Description of the task: Establish how many lines in the records below include the word "joint"; respond with that number only.

Dataset entries:
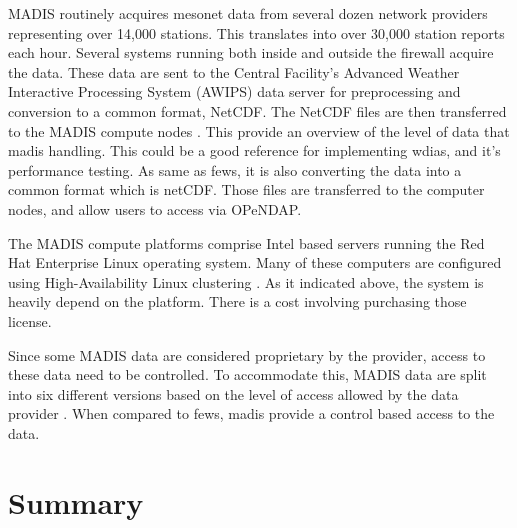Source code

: MADIS routinely acquires mesonet data from several dozen network providers representing over 14,000 stations. This translates into over 30,000 station reports each hour. Several systems running both inside and outside the firewall acquire the data. These data are sent to the Central Facility's Advanced Weather Interactive Processing System (AWIPS) data server for preprocessing and conversion to a common format, NetCDF. The NetCDF files are then transferred to the MADIS compute nodes \cite{Macdermaid2005ARCHITECTUREP2.39}. This provide an overview of the level of data that \acrshort{madis} handling. This could be a good reference for implementing \acrshort{wdias}, and it's performance testing. As same as \acrshort{fews}, it is also converting the data into a common format which is \acrshort{netCDF}. Those files are transferred to the computer nodes, and allow users to access via OPeNDAP.

The MADIS compute platforms comprise Intel based servers running the Red Hat Enterprise Linux operating system. Many of these computers are configured using High-Availability Linux clustering \cite{Macdermaid2005ARCHITECTUREP2.39}. As it indicated above, the system is heavily depend on the platform. There is a cost involving purchasing those license.

Since some MADIS data are considered proprietary by the provider, access to these data need to be controlled. To accommodate this, MADIS data are split into six different versions based on the level of access allowed by the data provider \cite{Macdermaid2005ARCHITECTUREP2.39}. When compared to \acrshort{fews}, \acrshort{madis} provide a control based access to the data.

\section{Summary}
\label{se:lit_summary}
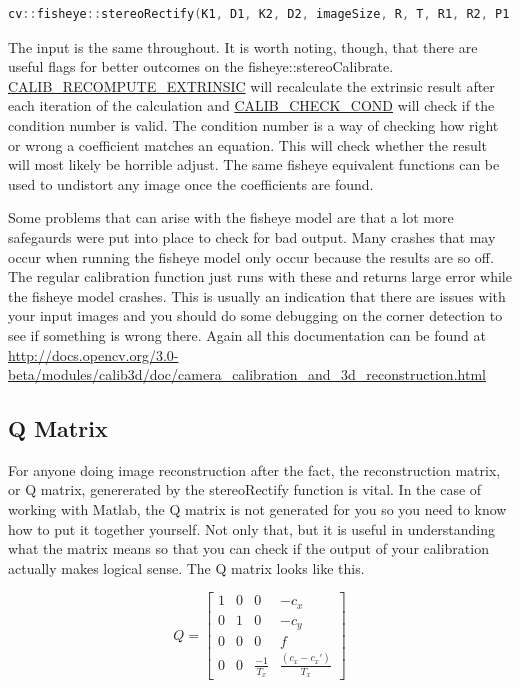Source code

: \documentclass{article}
\begin{document}
\begin{lstlisting}[language=C++, frame=single, breaklines]
cv::fisheye::stereoRectify(K1, D1, K2, D2, imageSize, R, T, R1, R2, P1, P2, Q, cv::CALIB_ZERO_DISPARITY, imageSize, 0.0, 1.0);
\end{lstlisting}

The input is the same throughout. It is worth noting, though, that there are useful flags for better outcomes on the fisheye::stereoCalibrate. \url{CALIB_RECOMPUTE_EXTRINSIC} will recalculate the extrinsic result after each iteration of the calculation and \url{CALIB_CHECK_COND} will check if the condition number is valid. The condition number is a way of checking how right or wrong a coefficient matches an equation. This will check whether the result will most likely be horrible adjust. The same fisheye equivalent functions can be used to undistort any image once the coefficients are found. 

Some problems that can arise with the fisheye model are that a lot more safegaurds were put into place to check for bad output. Many crashes that may occur when running the fisheye model only occur because the results are so off. The regular calibration function just runs with these and returns large error while the fisheye model crashes. This is usually an indication that there are issues with your input images and you should do some debugging on the corner detection to see if something is wrong there. Again all this documentation can be found at \url{http://docs.opencv.org/3.0-beta/modules/calib3d/doc/camera_calibration_and_3d_reconstruction.html}

\subsection{Q Matrix}

For anyone doing image reconstruction after the fact, the reconstruction matrix, or Q matrix, genererated by the stereoRectify function is vital. In the case of working with Matlab, the Q matrix is not generated for you so you need to know how to put it together yourself. Not only that, but it is useful in understanding what the matrix means so that you can check if the output of your calibration actually makes logical sense. The Q matrix looks like this. 

\[ Q = 
\begin{bmatrix}
1 & 0 & 0 & -c_x \\ 0 & 1 & 0 & -c_y \\ 0 & 0 & 0 & f \\ 0 & 0 & \frac{-1}{T_x} & \frac{(c_x-c_x')}{T_x}
\end{bmatrix}
\]
\end{document}
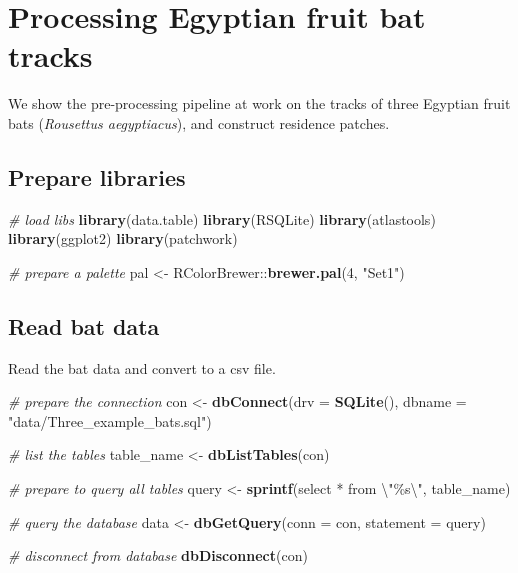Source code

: \documentclass[
]{scrreprt}
\newenvironment{Shaded}{}{}
\newcommand{\CharTok}[1]{\textcolor[rgb]{0.25,0.44,0.63}{#1}}
\newcommand{\CommentTok}[1]{\textcolor[rgb]{0.38,0.63,0.69}{\textit{#1}}}
\newcommand{\DataTypeTok}[1]{\textcolor[rgb]{0.56,0.13,0.00}{#1}}
\newcommand{\DecValTok}[1]{\textcolor[rgb]{0.25,0.63,0.44}{#1}}
\newcommand{\KeywordTok}[1]{\textcolor[rgb]{0.00,0.44,0.13}{\textbf{#1}}}
\newcommand{\NormalTok}[1]{#1}
\newcommand{\OperatorTok}[1]{\textcolor[rgb]{0.40,0.40,0.40}{#1}}
\newcommand{\StringTok}[1]{\textcolor[rgb]{0.25,0.44,0.63}{#1}}
\begin{document}
\hypertarget{processing-egyptian-fruit-bat-tracks}{%
\chapter{Processing Egyptian fruit bat tracks}\label{processing-egyptian-fruit-bat-tracks}}

We show the pre-processing pipeline at work on the tracks of three Egyptian fruit bats (\emph{Rousettus aegyptiacus}), and construct residence patches.

\hypertarget{prepare-libraries}{%
\section{Prepare libraries}\label{prepare-libraries}}

\begin{Shaded}
\begin{Highlighting}[]
\CommentTok{\# load libs}
\KeywordTok{library}\NormalTok{(data.table)}
\KeywordTok{library}\NormalTok{(RSQLite)}
\KeywordTok{library}\NormalTok{(atlastools)}
\KeywordTok{library}\NormalTok{(ggplot2)}
\KeywordTok{library}\NormalTok{(patchwork)}

\CommentTok{\# prepare a palette}
\NormalTok{pal <{-}}\StringTok{ }\NormalTok{RColorBrewer}\OperatorTok{::}\KeywordTok{brewer.pal}\NormalTok{(}\DecValTok{4}\NormalTok{, }\StringTok{"Set1"}\NormalTok{)}
\end{Highlighting}
\end{Shaded}

\hypertarget{read-bat-data}{%
\section{Read bat data}\label{read-bat-data}}

Read the bat data and convert to a csv file.

\begin{Shaded}
\begin{Highlighting}[]
\CommentTok{\# prepare the connection}
\NormalTok{con <{-}}\StringTok{ }\KeywordTok{dbConnect}\NormalTok{(}\DataTypeTok{drv =} \KeywordTok{SQLite}\NormalTok{(), }\DataTypeTok{dbname =} \StringTok{"data/Three\_example\_bats.sql"}\NormalTok{)}

\CommentTok{\# list the tables}
\NormalTok{table\_name <{-}}\StringTok{ }\KeywordTok{dbListTables}\NormalTok{(con)}

\CommentTok{\# prepare to query all tables}
\NormalTok{query <{-}}\StringTok{ }\KeywordTok{sprintf}\NormalTok{(}\StringTok{\textquotesingle{}select * from }\CharTok{\textbackslash{}"}\StringTok{\%s}\CharTok{\textbackslash{}"}\StringTok{\textquotesingle{}}\NormalTok{, table\_name)}

\CommentTok{\# query the database}
\NormalTok{data <{-}}\StringTok{ }\KeywordTok{dbGetQuery}\NormalTok{(}\DataTypeTok{conn =}\NormalTok{ con, }\DataTypeTok{statement =}\NormalTok{ query)}

\CommentTok{\# disconnect from database}
\KeywordTok{dbDisconnect}\NormalTok{(con)}
\end{Highlighting}
\end{Shaded}
\end{document}
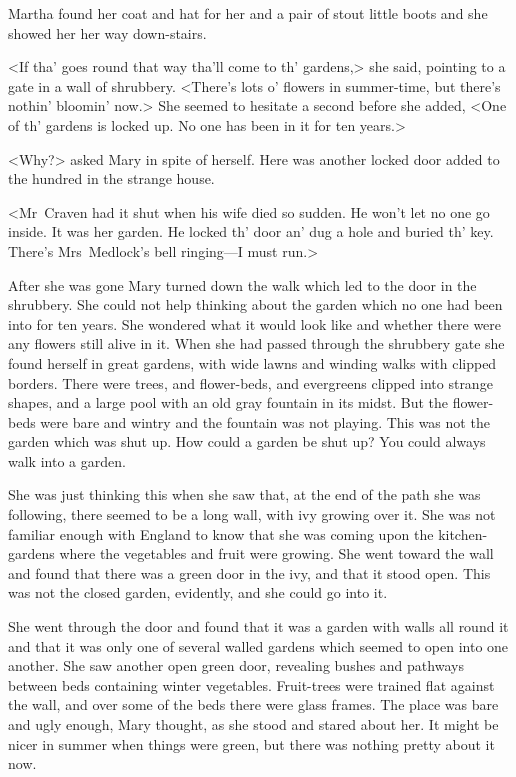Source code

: Martha found her coat and hat for her and a pair of stout little boots and she showed her her way down-stairs.

<If tha' goes round that way tha'll come to th' gardens,> she said, pointing to a gate in a wall of shrubbery. <There's lots o' flowers in summer-time, but there's nothin' bloomin' now.> She seemed to hesitate a second before she added, <One of th' gardens is locked up. No one has been in it for ten years.>

<Why?> asked Mary in spite of herself. Here was another locked door added to the hundred in the strange house.

<Mr~Craven had it shut when his wife died so sudden. He won't let no one go inside. It was her garden. He locked th' door an' dug a hole and buried th' key. There's Mrs~Medlock's bell ringing—I must run.>

After she was gone Mary turned down the walk which led to the door in the shrubbery. She could not help thinking about the garden which no one had been into for ten years. She wondered what it would look like and whether there were any flowers still alive in it. When she had passed through the shrubbery gate she found herself in great gardens, with wide lawns and winding walks with clipped borders. There were trees, and flower-beds, and evergreens clipped into strange shapes, and a large pool with an old gray fountain in its midst. But the flower-beds were bare and wintry and the fountain was not playing. This was not the garden which was shut up. How could a garden be shut up? You could always walk into a garden.

She was just thinking this when she saw that, at the end of the path she was following, there seemed to be a long wall, with ivy growing over it. She was not familiar enough with England to know that she was coming upon the kitchen-gardens where the vegetables and fruit were growing. She went toward the wall and found that there was a green door in the ivy, and that it stood open. This was not the closed garden, evidently, and she could go into it.

She went through the door and found that it was a garden with walls all round it and that it was only one of several walled gardens which seemed to open into one another. She saw another open green door, revealing bushes and pathways between beds containing winter vegetables. Fruit-trees were trained flat against the wall, and over some of the beds there were glass frames. The place was bare and ugly enough, Mary thought, as she stood and stared about her. It might be nicer in summer when things were green, but there was nothing pretty about it now.

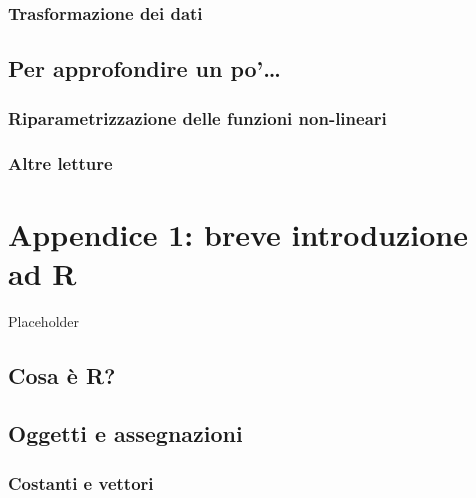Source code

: \documentclass[a4paper,12pt,oneside]{book}
\begin{document}
\hypertarget{trasformazione-dei-dati}{%
\subsection{Trasformazione dei dati}\label{trasformazione-dei-dati}}

\hypertarget{per-approfondire-un-po-9}{%
\section{Per approfondire un po'\ldots{}}\label{per-approfondire-un-po-9}}

\hypertarget{riparametrizzazione-delle-funzioni-non-lineari}{%
\subsection{Riparametrizzazione delle funzioni non-lineari}\label{riparametrizzazione-delle-funzioni-non-lineari}}

\hypertarget{altre-letture-5}{%
\subsection{Altre letture}\label{altre-letture-5}}

\hypertarget{appendice-1-breve-introduzione-ad-r}{%
\chapter{Appendice 1: breve introduzione ad R}\label{appendice-1-breve-introduzione-ad-r}}

Placeholder

\hypertarget{cosa-e-r}{%
\section*{Cosa è R?}\label{cosa-e-r}}

\hypertarget{oggetti-e-assegnazioni}{%
\section*{Oggetti e assegnazioni}\label{oggetti-e-assegnazioni}}

\hypertarget{costanti-e-vettori}{%
\subsection*{Costanti e vettori}\label{costanti-e-vettori}}
\end{document}
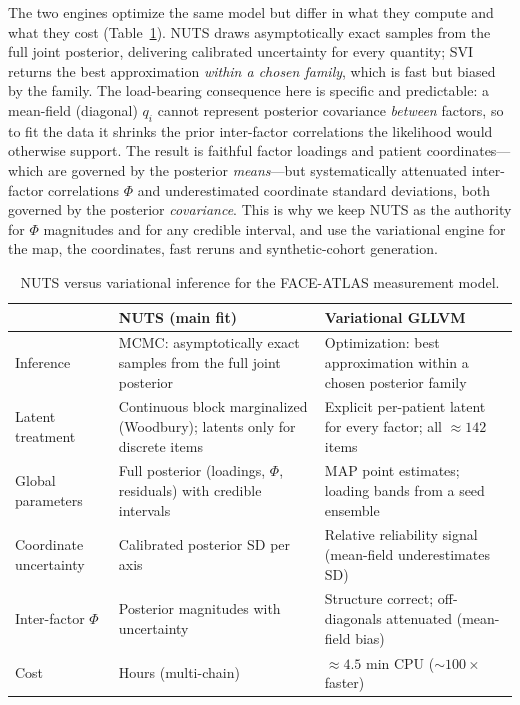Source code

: The two engines optimize the same model but differ in what they compute and what they cost
(Table~\ref{tab:nuts_vs_vi}). NUTS draws asymptotically exact samples from the full joint
posterior, delivering calibrated uncertainty for every quantity; SVI returns the best
approximation \emph{within a chosen family}, which is fast but biased by the family. The
load-bearing consequence here is specific and predictable: a mean-field (diagonal) $q_i$ cannot
represent posterior covariance \emph{between} factors, so to fit the data it shrinks the prior
inter-factor correlations the likelihood would otherwise support. The result is faithful factor
loadings and patient coordinates---which are governed by the posterior \emph{means}---but
systematically attenuated inter-factor correlations $\Phi$ and underestimated coordinate
standard deviations, both governed by the posterior \emph{covariance}. This is why we keep NUTS
as the authority for $\Phi$ magnitudes and for any credible interval, and use the variational
engine for the map, the coordinates, fast reruns and synthetic-cohort generation.

\begin{table}[ht]\centering\small
\caption{NUTS versus variational inference for the FACE-ATLAS measurement model.}
\label{tab:nuts_vs_vi}
\begin{tabular}{@{}p{3.2cm}p{5.4cm}p{5.4cm}@{}}
\toprule
 & \textbf{NUTS (main fit)} & \textbf{Variational GLLVM} \\
\midrule
Inference & MCMC: asymptotically exact samples from the full joint posterior & Optimization: best approximation within a chosen posterior family \\
Latent treatment & Continuous block marginalized (Woodbury); latents only for discrete items & Explicit per-patient latent for every factor; all $\approx142$ items \\
Global parameters & Full posterior (loadings, $\Phi$, residuals) with credible intervals & MAP point estimates; loading bands from a seed ensemble \\
Coordinate uncertainty & Calibrated posterior SD per axis & Relative reliability signal (mean-field underestimates SD) \\
Inter-factor $\Phi$ & Posterior magnitudes with uncertainty & Structure correct; off-diagonals attenuated (mean-field bias) \\
Cost & Hours (multi-chain) & ${\approx}4.5$ min CPU (${\sim}100\times$ faster) \\
\bottomrule
\end{tabular}
\end{table}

Answer for this exercise: 2